(RECORDS FOR THE TASK)

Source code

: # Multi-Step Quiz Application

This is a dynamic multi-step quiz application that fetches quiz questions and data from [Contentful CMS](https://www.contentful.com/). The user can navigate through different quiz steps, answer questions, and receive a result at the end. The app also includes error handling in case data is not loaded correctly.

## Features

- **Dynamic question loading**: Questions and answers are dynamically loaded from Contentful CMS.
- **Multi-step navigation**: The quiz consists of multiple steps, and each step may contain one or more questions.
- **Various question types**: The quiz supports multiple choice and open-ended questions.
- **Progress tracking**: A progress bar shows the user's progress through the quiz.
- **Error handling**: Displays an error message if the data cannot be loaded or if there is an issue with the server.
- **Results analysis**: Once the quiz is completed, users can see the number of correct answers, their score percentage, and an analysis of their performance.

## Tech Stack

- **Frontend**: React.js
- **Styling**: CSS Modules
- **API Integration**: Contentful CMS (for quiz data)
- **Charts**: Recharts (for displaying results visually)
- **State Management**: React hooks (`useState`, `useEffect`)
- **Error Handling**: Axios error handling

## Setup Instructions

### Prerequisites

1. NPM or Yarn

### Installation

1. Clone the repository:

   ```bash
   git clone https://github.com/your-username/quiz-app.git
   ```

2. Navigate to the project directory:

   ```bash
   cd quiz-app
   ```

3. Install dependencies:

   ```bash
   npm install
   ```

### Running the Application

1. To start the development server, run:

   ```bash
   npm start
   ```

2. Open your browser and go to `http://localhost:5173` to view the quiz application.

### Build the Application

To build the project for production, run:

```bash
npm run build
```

(End RECORDS FOR THE TASK)

## WORK TO BE COMPLETED
Would you write out all of the data again, unchanged?

## WRITTEN ANSWER
Source code

: # Multi-Step Quiz Application

This is a dynamic multi-step quiz application that fetches quiz questions and data from [Contentful CMS](https://www.contentful.com/). The user can navigate through different quiz steps, answer questions, and receive a result at the end. The app also includes error handling in case data is not loaded correctly.

## Features

- **Dynamic question loading**: Questions and answers are dynamically loaded from Contentful CMS.
- **Multi-step navigation**: The quiz consists of multiple steps, and each step may contain one or more questions.
- **Various question types**: The quiz supports multiple choice and open-ended questions.
- **Progress tracking**: A progress bar shows the user's progress through the quiz.
- **Error handling**: Displays an error message if the data cannot be loaded or if there is an issue with the server.
- **Results analysis**: Once the quiz is completed, users can see the number of correct answers, their score percentage, and an analysis of their performance.

## Tech Stack

- **Frontend**: React.js
- **Styling**: CSS Modules
- **API Integration**: Contentful CMS (for quiz data)
- **Charts**: Recharts (for displaying results visually)
- **State Management**: React hooks (`useState`, `useEffect`)
- **Error Handling**: Axios error handling

## Setup Instructions

### Prerequisites

1. NPM or Yarn

### Installation

1. Clone the repository:

   ```bash
   git clone https://github.com/your-username/quiz-app.git
   ```

2. Navigate to the project directory:

   ```bash
   cd quiz-app
   ```

3. Install dependencies:

   ```bash
   npm install
   ```

### Running the Application

1. To start the development server, run:

   ```bash
   npm start
   ```

2. Open your browser and go to `http://localhost:5173` to view the quiz application.

### Build the Application

To build the project for production, run:

```bash
npm run build
```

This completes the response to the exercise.